Consumers need to be educated, say industry experts, who expect annual wildfires and other meteorological disasters to continue their onslaught on B.C., forever changing our property-buying decisions.
Although the Kelowna area was unaffected by the flooding, Mr. Deacon had clients in Vancouver and Alberta because of news reports that they were cut off from road access. Some highways have reopened, but only for essential purposes, with expected delays. The situation, combined with the prolonged summer of wildfires in the Okanagan, has some people questioning plans to move there.
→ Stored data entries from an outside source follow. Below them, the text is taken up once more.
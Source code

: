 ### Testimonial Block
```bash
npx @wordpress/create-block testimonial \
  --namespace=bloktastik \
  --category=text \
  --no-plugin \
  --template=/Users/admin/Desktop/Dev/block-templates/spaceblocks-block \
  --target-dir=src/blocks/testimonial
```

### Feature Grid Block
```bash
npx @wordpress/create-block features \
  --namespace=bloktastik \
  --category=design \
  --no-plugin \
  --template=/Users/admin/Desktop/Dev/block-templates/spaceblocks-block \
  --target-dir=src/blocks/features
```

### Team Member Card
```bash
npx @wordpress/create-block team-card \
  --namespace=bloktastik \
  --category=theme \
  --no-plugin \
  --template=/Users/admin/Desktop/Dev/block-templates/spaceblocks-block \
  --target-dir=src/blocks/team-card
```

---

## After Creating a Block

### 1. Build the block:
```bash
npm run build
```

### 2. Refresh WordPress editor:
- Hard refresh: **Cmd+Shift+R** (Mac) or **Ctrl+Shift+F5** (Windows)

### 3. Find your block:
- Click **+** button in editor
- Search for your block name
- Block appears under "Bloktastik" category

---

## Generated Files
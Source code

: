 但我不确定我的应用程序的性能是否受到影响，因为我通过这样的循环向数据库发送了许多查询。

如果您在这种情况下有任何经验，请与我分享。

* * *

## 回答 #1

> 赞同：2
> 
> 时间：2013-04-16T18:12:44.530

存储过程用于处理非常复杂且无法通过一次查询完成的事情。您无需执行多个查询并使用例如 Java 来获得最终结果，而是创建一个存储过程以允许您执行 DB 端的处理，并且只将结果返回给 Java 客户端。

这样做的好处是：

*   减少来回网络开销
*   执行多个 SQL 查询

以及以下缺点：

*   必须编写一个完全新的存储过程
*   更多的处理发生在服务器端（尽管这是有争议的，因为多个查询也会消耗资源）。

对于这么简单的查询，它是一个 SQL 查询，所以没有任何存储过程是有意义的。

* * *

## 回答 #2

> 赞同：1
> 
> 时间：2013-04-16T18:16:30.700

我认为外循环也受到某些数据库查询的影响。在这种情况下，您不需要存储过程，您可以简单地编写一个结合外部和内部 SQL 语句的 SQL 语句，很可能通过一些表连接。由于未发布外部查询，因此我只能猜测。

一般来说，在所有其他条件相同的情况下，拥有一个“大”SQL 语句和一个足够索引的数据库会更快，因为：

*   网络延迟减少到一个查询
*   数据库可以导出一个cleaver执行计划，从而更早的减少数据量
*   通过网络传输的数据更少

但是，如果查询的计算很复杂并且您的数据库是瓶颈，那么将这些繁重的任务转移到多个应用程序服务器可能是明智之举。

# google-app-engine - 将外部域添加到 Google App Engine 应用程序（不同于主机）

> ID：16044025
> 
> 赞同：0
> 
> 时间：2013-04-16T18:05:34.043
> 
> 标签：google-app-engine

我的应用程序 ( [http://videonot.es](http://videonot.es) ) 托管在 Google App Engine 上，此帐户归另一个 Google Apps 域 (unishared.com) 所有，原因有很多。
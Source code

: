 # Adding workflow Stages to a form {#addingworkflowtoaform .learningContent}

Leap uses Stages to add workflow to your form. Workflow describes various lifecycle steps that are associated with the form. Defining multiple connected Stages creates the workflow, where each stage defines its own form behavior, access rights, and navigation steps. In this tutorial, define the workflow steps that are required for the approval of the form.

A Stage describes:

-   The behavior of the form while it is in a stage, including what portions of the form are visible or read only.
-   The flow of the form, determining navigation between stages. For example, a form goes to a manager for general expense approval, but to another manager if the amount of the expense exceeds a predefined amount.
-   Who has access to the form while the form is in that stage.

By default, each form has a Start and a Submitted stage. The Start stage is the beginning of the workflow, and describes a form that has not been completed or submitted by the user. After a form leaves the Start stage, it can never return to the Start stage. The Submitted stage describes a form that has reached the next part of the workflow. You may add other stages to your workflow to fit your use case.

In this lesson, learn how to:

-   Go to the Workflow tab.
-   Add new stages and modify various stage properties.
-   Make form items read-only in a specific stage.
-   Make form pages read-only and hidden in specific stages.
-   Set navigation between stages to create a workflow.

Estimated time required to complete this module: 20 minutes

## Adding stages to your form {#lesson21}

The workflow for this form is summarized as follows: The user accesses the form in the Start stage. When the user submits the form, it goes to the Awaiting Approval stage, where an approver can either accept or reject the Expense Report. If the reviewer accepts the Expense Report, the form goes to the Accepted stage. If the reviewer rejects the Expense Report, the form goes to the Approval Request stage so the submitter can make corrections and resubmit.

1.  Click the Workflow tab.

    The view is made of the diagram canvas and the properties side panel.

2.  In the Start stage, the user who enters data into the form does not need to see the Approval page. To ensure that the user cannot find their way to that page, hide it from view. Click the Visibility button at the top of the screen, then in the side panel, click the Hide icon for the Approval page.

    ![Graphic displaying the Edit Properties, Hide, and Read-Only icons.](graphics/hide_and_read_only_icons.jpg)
“It is a large province and a large part of BC was unaffected by what happened last week,” says Mr. Deacon. “But there is a ripple effect that people are probably reconsidering the accessibility of an area like this. It has to affect. How can it not? It doesn’t look any different in Kelowna, but two hours down the road in Merritt it Definitely does.
“If you have a romantic notion or plan to buy somewhere off the grid or surrounded by nature, be smart about it.”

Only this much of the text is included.